The Russian Bear steps in as the American Empire Unravels in the Middle East

US power in the Middle East is in decline, and American allies in the region are beginning to think of new alternatives to Washington.

The Cold War never ended for America’s leaders. There should be no illusions about it, the United States has strategically worked to contain and weaken both the Russian Federation and the People’s Republic of China. The American strategy in the Middle East and Washington’s hostilities against both the Iranians and the Syrians has been part and parcel of the American line of attack against Moscow and Beijing.

In spite of Washington’s efforts, the lines that it had a part in carving in the sands of the volatile Middle East after 1945, tortured by consistent foreign meddling and the bitter rivalries of regional dynasties and powers, are shifting yet again. The winds are erasing the old lines, while regional and global events are drawing new ones to take their places.

Pax Americana, the so-called American Peace, is dead. It was never much of a peace anyway.

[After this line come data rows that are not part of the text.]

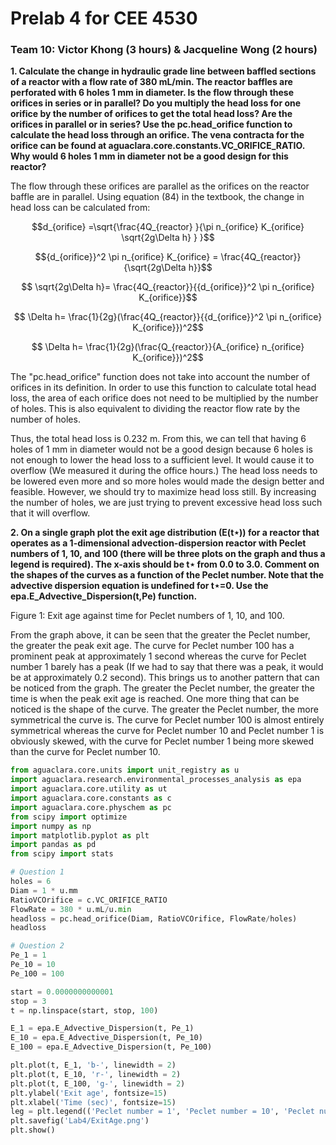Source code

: # Prelab 4 for CEE 4530

### Team 10: Victor Khong (3 hours) & Jacqueline Wong (2 hours) ###

<b>1. Calculate the change in hydraulic grade line between baffled sections of a reactor with a flow rate of 380 mL/min. The reactor baffles are perforated with 6 holes 1 mm in diameter. Is the flow through these orifices in series or in parallel? Do you multiply the head loss for one orifice by the number of orifices to get the total head loss? Are the orifices in parallel or in series? Use the pc.head_orifice function to calculate the head loss through an orifice. The vena contracta for the orifice can be found at aguaclara.core.constants.VC_ORIFICE_RATIO. Why would 6 holes 1 mm in diameter not be a good design for this reactor?</b>

The flow through these orifices are parallel as the orifices on the reactor baffle are in parallel. Using equation (84) in the textbook, the change in head loss can be calculated from:

$$d_{orifice} =\sqrt{\frac{4Q_{reactor} }{\pi n_{orifice} K_{orifice} \sqrt{2g\Delta h} } }$$

$${d_{orifice}}^2 \pi n_{orifice} K_{orifice} = \frac{4Q_{reactor}}{\sqrt{2g\Delta h}}$$

$$ \sqrt{2g\Delta h}= \frac{4Q_{reactor}}{{d_{orifice}}^2 \pi n_{orifice} K_{orifice}}$$

$$ \Delta h= \frac{1}{2g}(\frac{4Q_{reactor}}{{d_{orifice}}^2 \pi n_{orifice} K_{orifice}})^2$$

$$ \Delta h= \frac{1}{2g}(\frac{Q_{reactor}}{A_{orifice} n_{orifice} K_{orifice}})^2$$

The "pc.head_orifice" function does not take into account the number of orifices in its definition. In order to use this function to calculate total head loss, the area of each orifice does not need to be multiplied by the number of holes. This is also equivalent to dividing the reactor flow rate by the number of holes.

Thus, the total head loss is 0.232 m. From this, we can tell that having 6 holes of 1 mm in diameter would not be a good design because 6 holes is not enough to lower the head loss to a sufficient level. It would cause it to overflow (We measured it during the office hours.) The head loss needs to be lowered even more and so more holes would made the design better and feasible. However, we should try to maximize head loss still. By increasing the number of holes, we are just trying to prevent excessive head loss such that it will overflow.

<b>2. On a single graph plot the exit age distribution (E(t⋆)) for a reactor that operates as a 1-dimensional advection-dispersion reactor with Peclet numbers of 1, 10, and 100 (there will be three plots on the graph and thus a legend is required). The x-axis should be t⋆ from 0.0 to 3.0. Comment on the shapes of the curves as a function of the Peclet number. Note that the advective dispersion equation is undefined for t⋆=0. Use the epa.E_Advective_Dispersion(t,Pe) function.</b>


Figure 1: Exit age against time for Peclet numbers of 1, 10, and 100.

From the graph above, it can be seen that the greater the Peclet number, the greater the peak exit age. The curve for Peclet number 100 has a prominent peak at approximately 1 second whereas the curve for Peclet number 1 barely has a peak (If we had to say that there was a peak, it would be at approximately 0.2 second). This brings us to another pattern that can be noticed from the graph. The greater the Peclet number, the greater the time is when the peak exit age is reached. One more thing that can be noticed is the shape of the curve. The greater the Peclet number, the more symmetrical the curve is. The curve for Peclet number 100 is almost entirely symmetrical whereas the curve for Peclet number 10 and Peclet number 1 is obviously skewed, with the curve for Peclet number 1 being more skewed than the curve for Peclet number 10.

```python
from aguaclara.core.units import unit_registry as u
import aguaclara.research.environmental_processes_analysis as epa
import aguaclara.core.utility as ut
import aguaclara.core.constants as c
import aguaclara.core.physchem as pc
from scipy import optimize
import numpy as np
import matplotlib.pyplot as plt
import pandas as pd
from scipy import stats

# Question 1
holes = 6
Diam = 1 * u.mm
RatioVCOrifice = c.VC_ORIFICE_RATIO
FlowRate = 380 * u.mL/u.min
headloss = pc.head_orifice(Diam, RatioVCOrifice, FlowRate/holes)
headloss

# Question 2
Pe_1 = 1
Pe_10 = 10
Pe_100 = 100

start = 0.0000000000001
stop = 3
t = np.linspace(start, stop, 100)

E_1 = epa.E_Advective_Dispersion(t, Pe_1)
E_10 = epa.E_Advective_Dispersion(t, Pe_10)
E_100 = epa.E_Advective_Dispersion(t, Pe_100)

plt.plot(t, E_1, 'b-', linewidth = 2)
plt.plot(t, E_10, 'r-', linewidth = 2)
plt.plot(t, E_100, 'g-', linewidth = 2)
plt.ylabel('Exit age', fontsize=15)
plt.xlabel('Time (sec)', fontsize=15)
leg = plt.legend(('Peclet number = 1', 'Peclet number = 10', 'Peclet number = 100'), loc='best')
plt.savefig('Lab4/ExitAge.png')
plt.show()
```
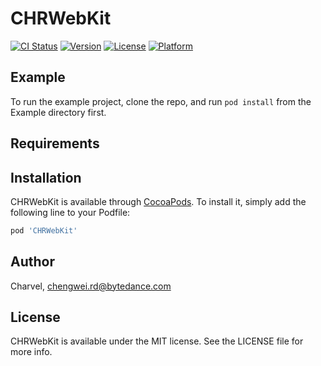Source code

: # CHRWebKit

[![CI Status](https://img.shields.io/travis/Charvel/CHRWebKit.svg?style=flat)](https://travis-ci.org/Charvel/CHRWebKit)
[![Version](https://img.shields.io/cocoapods/v/CHRWebKit.svg?style=flat)](https://cocoapods.org/pods/CHRWebKit)
[![License](https://img.shields.io/cocoapods/l/CHRWebKit.svg?style=flat)](https://cocoapods.org/pods/CHRWebKit)
[![Platform](https://img.shields.io/cocoapods/p/CHRWebKit.svg?style=flat)](https://cocoapods.org/pods/CHRWebKit)

## Example

To run the example project, clone the repo, and run `pod install` from the Example directory first.

## Requirements

## Installation

CHRWebKit is available through [CocoaPods](https://cocoapods.org). To install
it, simply add the following line to your Podfile:

```ruby
pod 'CHRWebKit'
```

## Author

Charvel, chengwei.rd@bytedance.com

## License

CHRWebKit is available under the MIT license. See the LICENSE file for more info.
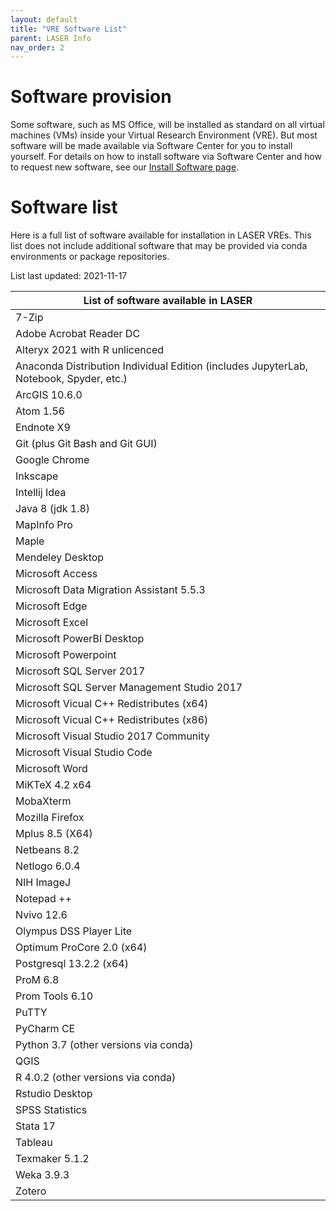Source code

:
 ```yaml
---
layout: default
title: "VRE Software List"
parent: LASER Info
nav_order: 2
---
```


# Software provision

Some software, such as MS Office, will be installed as standard on all virtual machines (VMs) inside your Virtual Research Environment (VRE). But most software will be made available via Software Center for you to install yourself. For details on how to install software via Software Center and how to request new software, see our [Install Software page](../laser_how_to/install_software.html).

# Software list

Here is a full list of software available for installation in LASER VREs. This list does not include additional software that may be provided via conda environments or package repositories.

List last updated: 2021-11-17

|List of software available in LASER|
|---|
|7-Zip|
|Adobe Acrobat Reader DC|
|Alteryx 2021 with R unlicenced|
|Anaconda Distribution Individual Edition (includes JupyterLab, Notebook, Spyder, etc.)|
|ArcGIS 10.6.0|
|Atom 1.56|
|Endnote X9|
|Git (plus Git Bash and Git GUI)|
|Google Chrome|
|Inkscape|
|Intellij Idea|
|Java 8 (jdk 1.8)|
|MapInfo Pro|
|Maple|
|Mendeley Desktop| 
|Microsoft Access|
|Microsoft Data Migration Assistant 5.5.3| 
|Microsoft Edge|
|Microsoft Excel|
|Microsoft PowerBI Desktop|
|Microsoft Powerpoint|
|Microsoft SQL Server 2017|
|Microsoft SQL Server Management Studio 2017|
|Microsoft Vicual C++ Redistributes (x64)|
|Microsoft Vicual C++ Redistributes (x86)|
|Microsoft Visual Studio 2017 Community |
|Microsoft Visual Studio Code| 
|Microsoft Word|
|MiKTeX 4.2 x64|
|MobaXterm|
|Mozilla Firefox|
|Mplus 8.5 (X64)| 
|Netbeans 8.2|
|Netlogo 6.0.4|
|NIH ImageJ|
|Notepad ++|
|Nvivo 12.6|
|Olympus DSS Player Lite| 
|Optimum ProCore 2.0 (x64)| 
|Postgresql 13.2.2 (x64)| 
|ProM 6.8|
|Prom Tools 6.10| 
|PuTTY|
|PyCharm CE|
|Python 3.7 (other versions via conda)|
|QGIS|
|R 4.0.2 (other versions via conda)|
|Rstudio Desktop|
|SPSS Statistics|
|Stata 17|
|Tableau|
|Texmaker 5.1.2| 
|Weka 3.9.3|
|Zotero|
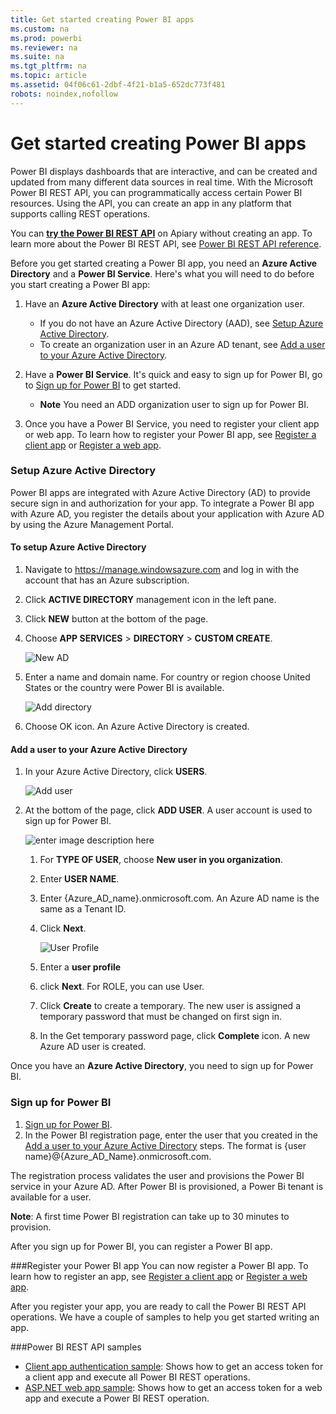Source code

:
```yaml
---
title: Get started creating Power BI apps
ms.custom: na
ms.prod: powerbi
ms.reviewer: na
ms.suite: na
ms.tgt_pltfrm: na
ms.topic: article
ms.assetid: 04f06c61-2dbf-4f21-b1a5-652dc773f481
robots: noindex,nofollow
---
```

# Get started creating Power BI apps
Power BI displays dashboards that are interactive, and can be created and updated from many different data sources in real time. With the Microsoft Power BI REST API, you can programmatically access certain Power BI resources. Using the API, you can create an app in any platform that supports calling REST operations. 

You can **[try the Power BI REST API](http://docs.powerbi.apiary.io/#)** on Apiary without creating an app. To learn more about the Power BI REST API, see [Power BI REST API reference](Power-BI-REST-API-reference.md).

Before you get started creating a Power BI app, you need an **Azure Active Directory** and a **Power BI Service**. Here's what you will need to do before you start creating a Power BI app:

1. Have an **Azure Active Directory** with at least one organization user.
	- If you do not have an Azure Active Directory (AAD), see [Setup Azure Active Directory](#setup).
	- To create an organization user in an Azure AD tenant, see [Add a user to your Azure Active Directory](#newuser).
	 
2. Have a **Power BI Service**.  It's quick and easy to sign up for Power BI, go to [Sign up for Power BI](https://portal.office.com/Start?Sku=a403ebcc-fae0-4ca2-8c8c-7a907fd6c235/) to get started. 
	- **Note** You need an ADD organization user to sign up for Power BI.
3. Once you have a Power BI Service, you need to register your client app or web app. To learn how to register your Power BI app, see [Register a client app](Register-a-client-app.md) or [Register a web app](Register-a-web-app.md).

<a name="setup"></a>
### Setup Azure Active Directory ###
Power BI apps are integrated with Azure Active Directory (AD) to provide secure sign in and authorization for your app. To integrate a Power BI app with Azure AD, you register the details about your application with Azure AD by using the Azure Management Portal.

#### To setup Azure Active Directory ####
 1. Navigate to https://manage.windowsazure.com and log in with the account that has an Azure subscription.
 2. Click **ACTIVE DIRECTORY** management icon in the left pane.
 3. Click **NEW** button at the bottom of the page.
 4. Choose **APP SERVICES** > **DIRECTORY** > **CUSTOM CREATE**.

    ![New AD](../Image/NewAD.png)

 5. Enter a name and domain name. For country or region choose United States or the country were Power BI is available. 

    ![Add directory](../Image/NewDir.png)

 6. Choose OK icon. An Azure Active Directory is created.
<a name="newuser"></a>

#### Add a user to your Azure Active Directory ####
 1. In your Azure Active Directory, click **USERS**.

    ![Add user](../Image/AddADUser.png)

 2. At the bottom of the page, click **ADD USER**. A user account is used to sign up for Power BI.
 
     ![enter image description here](../Image/AddUser2.png)
 
	1. For **TYPE OF USER**, choose **New user in you organization**.
	2. Enter **USER NAME**.
	3. Enter {Azure_AD_name}.onmicrosoft.com. An Azure AD name is the same as a Tenant ID.
	4. Click **Next**.
	
	      ![User Profile](../Image/UserProfile.png)
		   
	5. Enter a **user profile**
	6. click **Next**. For ROLE, you can use User. 
	7. Click **Create** to create a temporary. The new user is assigned a temporary password that must be changed on first sign in.
	8. In the Get temporary password page, click **Complete** icon. A new Azure AD user is created.

Once you have an **Azure Active Directory**, you need to sign up for Power BI.
 
<a name="signup"></a>
### Sign up for Power BI ###

 1. [Sign up for Power BI](https://portal.office.com/Start?Sku=a403ebcc-fae0-4ca2-8c8c-7a907fd6c235/).
 2. In the Power BI registration page, enter the user that you created in the [Add a user to your Azure Active Directory](#newuser) steps. The format is {user name}@{Azure_AD_Name}.onmicrosoft.com.

The registration process validates the user and provisions the Power BI service in your Azure AD. After Power BI is provisioned, a Power Bi tenant is available for a user.

**Note**:  A first time Power BI registration can take up to 30 minutes to provision.

After you sign up for Power BI, you can register a Power BI app.

###Register your Power BI app
You can now register a Power BI app. To learn how to register an app, see [Register a client app](Register-a-client-app.md) or [Register a web app](Register-a-web-app.md).

After you register your app, you are ready to call the Power BI REST API operations. We have a couple of samples to help you get started writing an app.

###Power BI REST API samples
- [Client app authentication sample](Client-app-authentication-sample.md): Shows how to get an access token for a client app and execute all Power BI REST operations.
- [ASP.NET web app sample](Authenticate-a-web-app.md): Shows how to get an access token for a web app and execute a Power BI REST operation.

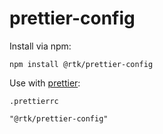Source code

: # prettier-config
Install via npm:
```shell
npm install @rtk/prettier-config
```

Use with [prettier](https://prettier.io/docs/en/configuration.html):

`.prettierrc`
```
"@rtk/prettier-config"
```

In context of the Middle East, the term itself signifies a period of US dominance that arose after the Second World War and reached its zenith in 1978. Then in 1979 came along the Iranian Revolution. A few decades later, the monumental blunders of the US government of George W. Bush Jr. cast the dye for the steady decline of American influence.

Steady Decline of the US in the Middle East

Secretary of State Condoleezza Rice was so sure in 2006 that American domination in the broader Middle East would expand. She triumphantly declared amidst Israel’s 2006 war on Lebanon that the map of the Middle East would forever change to the profit of the United States. It did not, and Israel lost the war too. US influence began eroding, while the influence of its rivals began increasing.